Vom G20-Gipfel waren 32 Journalisten kurzfristig ausgesperrt worden - Bundespresseamt und Innenministerium stehen deshalb unter Durck. Jetzt gibt es eine Erklärung.

Unter den vom G20-Gipfel kurzfristig ausgeschlossenen Journalisten sind nach Angaben des Bundesinnenministeriums verurteilte linksextreme Straftäter und ein mutmaßlicher „Reichsbürger“ gewesen. Manche der 32 Betroffenen seien etwa als Anführer sogenannter schwarzer Blöcke bei Demonstrationen aufgefallen, die sich „extrem gewalttätig“ verhalten hätten, sagte ein Ministeriumssprecher am Freitag in Berlin. Über eine Person habe es „verdichtete Erkenntnisse“ gegeben, dass sie zu den rechtsextremen „Reichsbürgern“ gehöre. Darüber hatte zuvor der „Tagesspiegel“ berichtet.
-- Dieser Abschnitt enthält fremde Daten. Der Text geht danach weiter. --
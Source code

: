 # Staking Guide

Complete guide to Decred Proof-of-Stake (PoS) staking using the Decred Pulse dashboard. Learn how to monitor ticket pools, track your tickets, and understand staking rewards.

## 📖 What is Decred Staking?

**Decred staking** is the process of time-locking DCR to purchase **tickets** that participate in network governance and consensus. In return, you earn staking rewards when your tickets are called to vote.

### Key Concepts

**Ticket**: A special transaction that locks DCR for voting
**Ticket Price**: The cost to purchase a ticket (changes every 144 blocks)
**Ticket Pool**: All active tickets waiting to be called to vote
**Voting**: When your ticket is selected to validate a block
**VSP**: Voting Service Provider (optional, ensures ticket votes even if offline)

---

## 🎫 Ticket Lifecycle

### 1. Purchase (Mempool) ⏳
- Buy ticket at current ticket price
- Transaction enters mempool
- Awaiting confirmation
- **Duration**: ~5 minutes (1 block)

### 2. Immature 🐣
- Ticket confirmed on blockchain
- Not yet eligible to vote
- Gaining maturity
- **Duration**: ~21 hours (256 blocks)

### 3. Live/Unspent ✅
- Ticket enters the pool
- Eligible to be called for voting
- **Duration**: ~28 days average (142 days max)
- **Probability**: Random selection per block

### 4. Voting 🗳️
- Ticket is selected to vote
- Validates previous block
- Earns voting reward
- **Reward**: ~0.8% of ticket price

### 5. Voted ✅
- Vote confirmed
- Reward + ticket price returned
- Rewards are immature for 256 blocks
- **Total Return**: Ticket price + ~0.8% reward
Bundespresseamt und Innenministerium stehen wegen des Ausschlusses der 32 Männer und Frauen unter Druck, die zunächst eine Zulassung für die Berichterstattung in Hamburg erhalten hatten und somit auch vom Bundeskriminalamt überprüft worden waren. Jeder Fall werde nun noch einmal genau geprüft, sagte der Sprecher. „Natürlich sollten idealerweise alle Erkenntnisse vorliegen, bevor es zur Akkreditierung kommt.“ Vorwürfen, dass die Betroffenen nicht über die Gründe informiert worden seien, gehe man ebenfalls nach.
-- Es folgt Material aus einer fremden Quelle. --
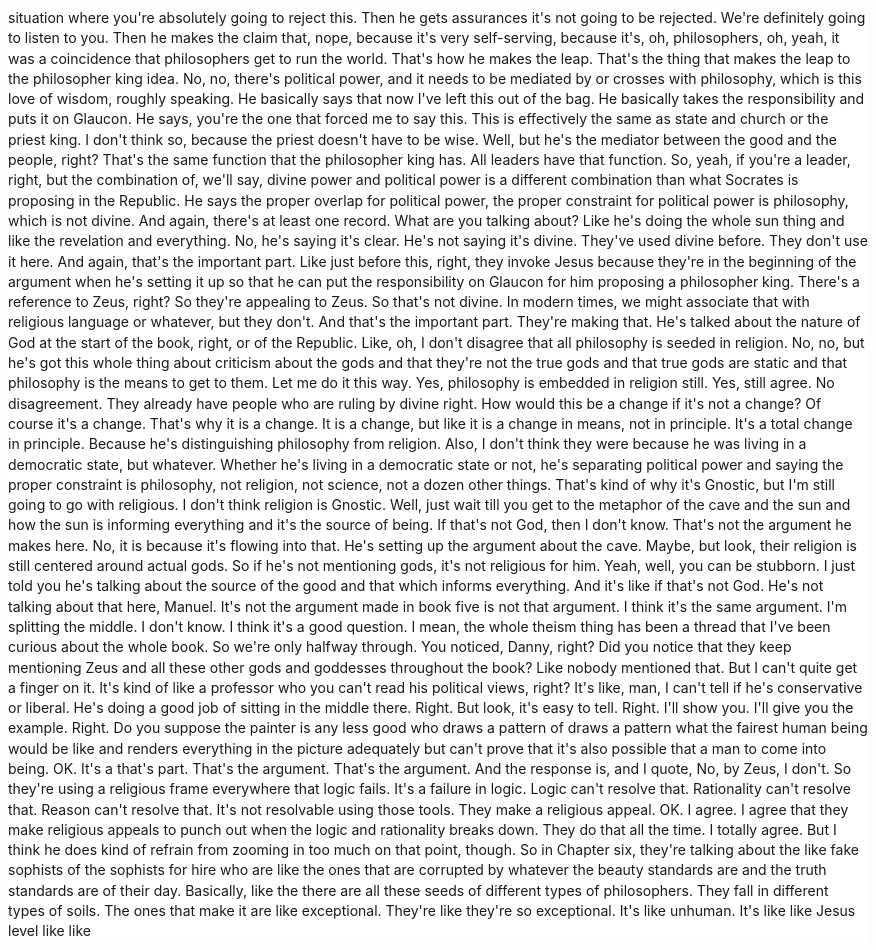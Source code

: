 situation where you're absolutely going to reject this. Then he gets assurances it's not going to be rejected. We're definitely going to listen to you. Then he makes the claim that, nope, because it's very self-serving, because it's, oh, philosophers, oh, yeah, it was a coincidence that philosophers get to run the world. That's how he makes the leap. That's the thing that makes the leap to the philosopher king idea. No, no, there's political power, and it needs to be mediated by or crosses with philosophy, which is this love of wisdom, roughly speaking. He basically says that now I've left this out of the bag. He basically takes the responsibility and puts it on Glaucon. He says, you're the one that forced me to say this. This is effectively the same as state and church or the priest king. I don't think so, because the priest doesn't have to be wise. Well, but he's the mediator between the good and the people, right? That's the same function that the philosopher king has. All leaders have that function. So, yeah, if you're a leader, right, but the combination of, we'll say, divine power and political power is a different combination than what Socrates is proposing in the Republic. He says the proper overlap for political power, the proper constraint for political power is philosophy, which is not divine. And again, there's at least one record. What are you talking about? Like he's doing the whole sun thing and like the revelation and everything. No, he's saying it's clear. He's not saying it's divine. They've used divine before. They don't use it here. And again, that's the important part. Like just before this, right, they invoke Jesus because they're in the beginning of the argument when he's setting it up so that he can put the responsibility on Glaucon for him proposing a philosopher king. There's a reference to Zeus, right? So they're appealing to Zeus. So that's not divine. In modern times, we might associate that with religious language or whatever, but they don't. And that's the important part. They're making that. He's talked about the nature of God at the start of the book, right, or of the Republic. Like, oh, I don't disagree that all philosophy is seeded in religion. No, no, but he's got this whole thing about criticism about the gods and that they're not the true gods and that true gods are static and that philosophy is the means to get to them. Let me do it this way. Yes, philosophy is embedded in religion still. Yes, still agree. No disagreement. They already have people who are ruling by divine right. How would this be a change if it's not a change? Of course it's a change. That's why it is a change. It is a change, but like it is a change in means, not in principle. It's a total change in principle. Because he's distinguishing philosophy from religion. Also, I don't think they were because he was living in a democratic state, but whatever. Whether he's living in a democratic state or not, he's separating political power and saying the proper constraint is philosophy, not religion, not science, not a dozen other things. That's kind of why it's Gnostic, but I'm still going to go with religious. I don't think religion is Gnostic. Well, just wait till you get to the metaphor of the cave and the sun and how the sun is informing everything and it's the source of being. If that's not God, then I don't know. That's not the argument he makes here. No, it is because it's flowing into that. He's setting up the argument about the cave. Maybe, but look, their religion is still centered around actual gods. So if he's not mentioning gods, it's not religious for him. Yeah, well, you can be stubborn. I just told you he's talking about the source of the good and that which informs everything. And it's like if that's not God. He's not talking about that here, Manuel. It's not the argument made in book five is not that argument. I think it's the same argument. I'm splitting the middle. I don't know. I think it's a good question. I mean, the whole theism thing has been a thread that I've been curious about the whole book. So we're only halfway through. You noticed, Danny, right? Did you notice that they keep mentioning Zeus and all these other gods and goddesses throughout the book? Like nobody mentioned that. But I can't quite get a finger on it. It's kind of like a professor who you can't read his political views, right? It's like, man, I can't tell if he's conservative or liberal. He's doing a good job of sitting in the middle there. Right. But look, it's easy to tell. Right. I'll show you. I'll give you the example. Right. Do you suppose the painter is any less good who draws a pattern of draws a pattern what the fairest human being would be like and renders everything in the picture adequately but can't prove that it's also possible that a man to come into being. OK. It's a that's part. That's the argument. That's the argument. And the response is, and I quote, No, by Zeus, I don't. So they're using a religious frame everywhere that logic fails. It's a failure in logic. Logic can't resolve that. Rationality can't resolve that. Reason can't resolve that. It's not resolvable using those tools. They make a religious appeal. OK. I agree. I agree that they make religious appeals to punch out when the logic and rationality breaks down. They do that all the time. I totally agree. But I think he does kind of refrain from zooming in too much on that point, though. So in Chapter six, they're talking about the like fake sophists of the sophists for hire who are like the ones that are corrupted by whatever the beauty standards are and the truth standards are of their day. Basically, like the there are all these seeds of different types of philosophers. They fall in different types of soils. The ones that make it are like exceptional. They're like they're so exceptional. It's like unhuman. It's like like Jesus level like like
Im Vorfeld des Gipfels sei keine Akkreditierungsanfrage wegen Sicherheitsbedenken abgelehnt worden, sagte Regierungssprecher Steffen Seibert, der auch der Chef des Bundespresseamts ist. Am Donnerstagabend seien ihm zusätzliche Sicherheitsbedenken und eine Neubewertung der Gesamtlage zugetragen worden, die zu dem Ausschluss geführt hätten. Insgesamt waren rund 5100 Journalisten zugelassen. Seibert kündigte an, sich unter anderem mit Journalistenverbänden über das Thema auszutauschen.